Le Premier ministre réagissait ainsi à une polémique qui s’était développée les jours précédents, lorsque Datuk Seri Mohd Nazri Abdul Aziz Nazri, ministre rattaché au bureau du Premier ministre, avait déclaré que les bibles en Bahasa Malaysia et en Bahasa Indonesia étaient interdites à la vente du fait de l’interdiction constitutionnelle de tenter de convertir un musulman à une autre religion que l’islam. Selon les quotidiens The Star et The Sun, le ministre en question estimait que l’interdiction de la vente libre de bibles en malais était nécessaire pour « empêcher leur usage visant à convertir des gens au christianisme ». Un journaliste du Sun ajoutait que le ministre souhaitait que toute personne trouvée en possession d’une bible en malais soit déférée devant un tribunal.
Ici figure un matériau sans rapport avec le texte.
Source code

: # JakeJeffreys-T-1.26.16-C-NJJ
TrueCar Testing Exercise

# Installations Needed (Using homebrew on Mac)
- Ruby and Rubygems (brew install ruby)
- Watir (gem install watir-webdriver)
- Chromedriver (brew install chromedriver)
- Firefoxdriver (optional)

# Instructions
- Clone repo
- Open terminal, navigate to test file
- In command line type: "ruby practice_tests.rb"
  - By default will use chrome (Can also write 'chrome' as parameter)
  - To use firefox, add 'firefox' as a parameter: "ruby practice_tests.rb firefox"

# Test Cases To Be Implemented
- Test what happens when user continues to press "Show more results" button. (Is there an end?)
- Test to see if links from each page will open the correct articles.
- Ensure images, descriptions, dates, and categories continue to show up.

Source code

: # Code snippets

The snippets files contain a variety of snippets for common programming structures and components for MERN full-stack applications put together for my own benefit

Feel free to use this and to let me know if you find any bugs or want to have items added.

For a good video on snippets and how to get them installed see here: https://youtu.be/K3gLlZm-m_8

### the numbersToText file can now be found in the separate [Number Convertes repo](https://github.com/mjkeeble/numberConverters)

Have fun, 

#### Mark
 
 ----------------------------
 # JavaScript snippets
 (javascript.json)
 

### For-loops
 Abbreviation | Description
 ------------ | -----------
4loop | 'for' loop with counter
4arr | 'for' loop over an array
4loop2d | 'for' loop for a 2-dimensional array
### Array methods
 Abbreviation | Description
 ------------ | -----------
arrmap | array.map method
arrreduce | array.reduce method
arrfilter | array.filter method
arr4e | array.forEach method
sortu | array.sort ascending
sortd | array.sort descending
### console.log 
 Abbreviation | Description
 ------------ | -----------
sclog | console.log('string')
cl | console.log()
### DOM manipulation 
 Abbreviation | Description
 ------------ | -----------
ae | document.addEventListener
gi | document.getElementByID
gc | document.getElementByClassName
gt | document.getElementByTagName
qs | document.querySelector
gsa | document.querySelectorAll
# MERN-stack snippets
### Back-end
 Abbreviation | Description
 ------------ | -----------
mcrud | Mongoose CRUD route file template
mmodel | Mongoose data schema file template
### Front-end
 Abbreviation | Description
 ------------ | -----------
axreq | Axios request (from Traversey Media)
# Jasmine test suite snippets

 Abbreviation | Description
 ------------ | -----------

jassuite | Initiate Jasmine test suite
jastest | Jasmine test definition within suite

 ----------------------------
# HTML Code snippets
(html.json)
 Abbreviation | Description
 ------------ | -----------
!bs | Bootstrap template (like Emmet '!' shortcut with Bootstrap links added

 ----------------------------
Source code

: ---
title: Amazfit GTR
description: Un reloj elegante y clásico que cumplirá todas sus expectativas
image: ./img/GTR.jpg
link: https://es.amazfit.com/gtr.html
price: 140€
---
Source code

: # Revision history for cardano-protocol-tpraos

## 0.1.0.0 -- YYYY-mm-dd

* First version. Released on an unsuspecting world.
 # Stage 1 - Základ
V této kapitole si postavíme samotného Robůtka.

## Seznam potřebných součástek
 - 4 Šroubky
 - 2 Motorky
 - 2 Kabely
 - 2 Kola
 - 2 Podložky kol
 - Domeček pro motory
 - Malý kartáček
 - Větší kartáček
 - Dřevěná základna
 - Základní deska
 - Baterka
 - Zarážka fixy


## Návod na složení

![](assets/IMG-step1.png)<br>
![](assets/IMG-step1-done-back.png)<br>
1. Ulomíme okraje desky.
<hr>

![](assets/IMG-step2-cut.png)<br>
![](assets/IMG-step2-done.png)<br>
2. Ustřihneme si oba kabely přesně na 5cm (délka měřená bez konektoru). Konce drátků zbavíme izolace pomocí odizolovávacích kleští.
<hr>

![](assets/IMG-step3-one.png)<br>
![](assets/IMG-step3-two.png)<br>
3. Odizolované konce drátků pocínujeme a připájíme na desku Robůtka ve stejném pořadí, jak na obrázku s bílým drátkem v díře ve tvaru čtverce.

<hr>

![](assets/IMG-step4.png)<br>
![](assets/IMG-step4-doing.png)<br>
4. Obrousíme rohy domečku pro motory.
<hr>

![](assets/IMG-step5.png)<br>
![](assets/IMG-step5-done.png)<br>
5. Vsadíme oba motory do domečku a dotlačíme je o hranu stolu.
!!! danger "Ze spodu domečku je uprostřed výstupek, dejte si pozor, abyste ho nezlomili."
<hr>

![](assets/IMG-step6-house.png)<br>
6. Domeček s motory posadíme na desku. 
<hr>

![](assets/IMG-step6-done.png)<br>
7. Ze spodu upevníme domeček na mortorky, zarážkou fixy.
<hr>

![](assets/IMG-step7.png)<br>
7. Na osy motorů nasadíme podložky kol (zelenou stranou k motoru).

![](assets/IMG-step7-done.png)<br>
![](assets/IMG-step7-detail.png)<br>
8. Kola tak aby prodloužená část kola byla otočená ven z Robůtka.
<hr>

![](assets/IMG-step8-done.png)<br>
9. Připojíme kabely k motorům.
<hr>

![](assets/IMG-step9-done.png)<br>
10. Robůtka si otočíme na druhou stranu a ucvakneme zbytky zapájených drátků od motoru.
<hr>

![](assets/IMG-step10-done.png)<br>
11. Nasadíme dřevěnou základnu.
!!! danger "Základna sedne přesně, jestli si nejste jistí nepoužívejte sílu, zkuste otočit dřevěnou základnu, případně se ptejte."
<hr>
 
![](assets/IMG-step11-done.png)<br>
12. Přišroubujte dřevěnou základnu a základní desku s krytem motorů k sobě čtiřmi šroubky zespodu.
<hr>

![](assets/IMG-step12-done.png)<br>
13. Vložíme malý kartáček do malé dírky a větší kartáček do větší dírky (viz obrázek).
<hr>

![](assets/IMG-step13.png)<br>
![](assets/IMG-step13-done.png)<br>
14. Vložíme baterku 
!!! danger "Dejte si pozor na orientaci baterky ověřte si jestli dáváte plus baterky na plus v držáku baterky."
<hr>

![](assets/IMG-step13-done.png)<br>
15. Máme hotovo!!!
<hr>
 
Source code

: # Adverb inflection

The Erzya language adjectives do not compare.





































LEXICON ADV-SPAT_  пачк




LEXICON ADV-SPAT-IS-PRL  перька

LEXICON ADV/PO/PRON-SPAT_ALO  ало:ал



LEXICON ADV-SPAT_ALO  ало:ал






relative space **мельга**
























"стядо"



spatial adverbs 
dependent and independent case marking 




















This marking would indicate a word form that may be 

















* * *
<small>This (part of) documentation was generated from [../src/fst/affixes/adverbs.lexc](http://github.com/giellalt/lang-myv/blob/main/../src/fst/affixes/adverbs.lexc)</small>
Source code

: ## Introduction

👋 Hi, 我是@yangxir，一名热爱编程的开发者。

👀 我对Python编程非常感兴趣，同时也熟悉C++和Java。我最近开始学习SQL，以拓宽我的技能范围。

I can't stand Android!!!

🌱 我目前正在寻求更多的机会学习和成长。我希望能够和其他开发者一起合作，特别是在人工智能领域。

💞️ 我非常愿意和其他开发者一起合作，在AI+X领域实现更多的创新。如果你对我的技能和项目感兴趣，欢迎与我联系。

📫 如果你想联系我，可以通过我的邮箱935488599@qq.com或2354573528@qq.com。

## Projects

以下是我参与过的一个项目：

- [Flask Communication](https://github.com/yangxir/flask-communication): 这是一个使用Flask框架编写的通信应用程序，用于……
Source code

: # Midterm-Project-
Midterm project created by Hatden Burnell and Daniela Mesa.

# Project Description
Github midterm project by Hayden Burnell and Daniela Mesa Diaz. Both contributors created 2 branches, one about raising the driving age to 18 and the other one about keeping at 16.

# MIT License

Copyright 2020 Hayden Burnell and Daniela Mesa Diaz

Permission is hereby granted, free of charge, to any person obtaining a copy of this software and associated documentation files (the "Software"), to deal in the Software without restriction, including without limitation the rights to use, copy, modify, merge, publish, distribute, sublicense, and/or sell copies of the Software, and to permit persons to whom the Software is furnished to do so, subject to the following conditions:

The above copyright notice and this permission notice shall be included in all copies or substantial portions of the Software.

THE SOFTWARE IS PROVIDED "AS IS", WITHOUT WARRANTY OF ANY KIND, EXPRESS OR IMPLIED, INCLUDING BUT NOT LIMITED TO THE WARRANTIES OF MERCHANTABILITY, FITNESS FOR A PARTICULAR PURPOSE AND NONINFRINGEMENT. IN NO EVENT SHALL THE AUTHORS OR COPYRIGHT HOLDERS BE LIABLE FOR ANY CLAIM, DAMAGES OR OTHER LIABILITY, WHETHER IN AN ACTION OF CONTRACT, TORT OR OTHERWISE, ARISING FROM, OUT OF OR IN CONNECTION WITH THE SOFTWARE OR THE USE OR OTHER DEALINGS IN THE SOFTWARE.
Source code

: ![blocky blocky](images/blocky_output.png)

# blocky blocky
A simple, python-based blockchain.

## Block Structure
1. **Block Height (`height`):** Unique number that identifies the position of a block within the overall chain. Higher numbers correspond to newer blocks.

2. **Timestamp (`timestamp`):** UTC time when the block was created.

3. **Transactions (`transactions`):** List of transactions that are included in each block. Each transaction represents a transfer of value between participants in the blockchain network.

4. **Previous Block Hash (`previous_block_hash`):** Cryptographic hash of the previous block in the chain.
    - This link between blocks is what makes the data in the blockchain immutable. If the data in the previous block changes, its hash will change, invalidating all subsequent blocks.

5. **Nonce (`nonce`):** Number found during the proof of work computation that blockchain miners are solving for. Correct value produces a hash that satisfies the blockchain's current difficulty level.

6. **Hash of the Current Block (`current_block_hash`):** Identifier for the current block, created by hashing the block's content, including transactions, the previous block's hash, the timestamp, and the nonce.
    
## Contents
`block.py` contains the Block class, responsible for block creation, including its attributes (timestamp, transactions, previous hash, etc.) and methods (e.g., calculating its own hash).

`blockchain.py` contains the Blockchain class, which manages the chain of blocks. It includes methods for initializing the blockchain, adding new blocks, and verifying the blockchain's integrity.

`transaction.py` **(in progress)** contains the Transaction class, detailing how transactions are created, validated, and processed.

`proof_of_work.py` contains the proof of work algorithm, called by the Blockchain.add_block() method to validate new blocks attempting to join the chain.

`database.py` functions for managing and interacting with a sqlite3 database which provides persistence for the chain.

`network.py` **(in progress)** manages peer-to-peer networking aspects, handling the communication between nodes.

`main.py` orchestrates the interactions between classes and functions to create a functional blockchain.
La polémique prenant de l’ampleur et un ministre chrétien du gouvernement, Tan Sri Bernard Dompok, affirmant que « la langue nationale [pouvait] être utilisée pour quelque usage que ce soit, y compris la pratique d’un culte le Premier ministre a tranché, déclarant à la presse : « Il ne doit pas y avoir de souci à ce sujet. J’ai reçu dans mon bureau les responsables des différentes dénominations chrétiennes lorsque j’étais Premier ministre adjoint. Je leur ai dit votre Bible est votre Bible. Je ne vais pas interdire votre Bible, même si la Bible est écrite en malais. » Abdullah Badawi a succédé au Premier ministre Mohamad Mahathir en octobre 2003.

Les principales Eglises chrétiennes n’ont pas réagi officiellement à la polémique, et n’ont pas – pour l’heure – commenté les restrictions imposées par le Premier ministre à la diffusion de la Bible en malais. Wong Kim Kong, secrétaire général de la Communion nationale des chrétiens évangéliques, a déclaré que la mesure gouvernementale était « en contradiction avec la politique du Premier ministre Badawi de promouvoir l’harmonie religieuse dans le pays ». Il a ajouté que les premières victimes en étaient les chrétiens qui ne parlent pas anglais et qui représentent « au moins la moitié des chrétiens de Malaisie orientale où ils utilisent des bibles traduites [en malais ou dans leurs langues] ».

Pour les observateurs, ce développement s’inscrit dans un contexte plus ancien, où, depuis de nombreuses années, un certain nombre de groupes musulmans protestent contre l’utilisation de la langue nationale par les chrétiens dans leur liturgie et leurs publications. Ils refusent ainsi que certains mots comme « Dieu » soient utilisés en malais par des religions autres que l’islam. Dans un pays où les musulmans sont un peu moins de 60 % de la population, ces problèmes ont provoqué, au fil des ans, de multiples interventions des dirigeants chrétiens, hindous, bouddhistes et sikhs auprès des autorités fédérales. En avril 2003, le ministère fédéral de l’Intérieur avait ainsi interdit une Bible traduite dans la langue du peuple Iban, avant de faire machine arrière face aux protestations et après un appel du Conseil des Eglises de Malaisie (1). Tout récemment, enfin, le 27 avril dernier, la police a arrêté deux Américains, leur reprochant de distribuer à des musulmans des livrets de littérature chrétienne. Les deux ressortissants américains, Ricky Ruperd et Zachry Harris, ont été interpellés à Putrajaya, la nouvelle capitale administrative du pays, édifiée à cinquante kilomètres de Kuala Lumpur.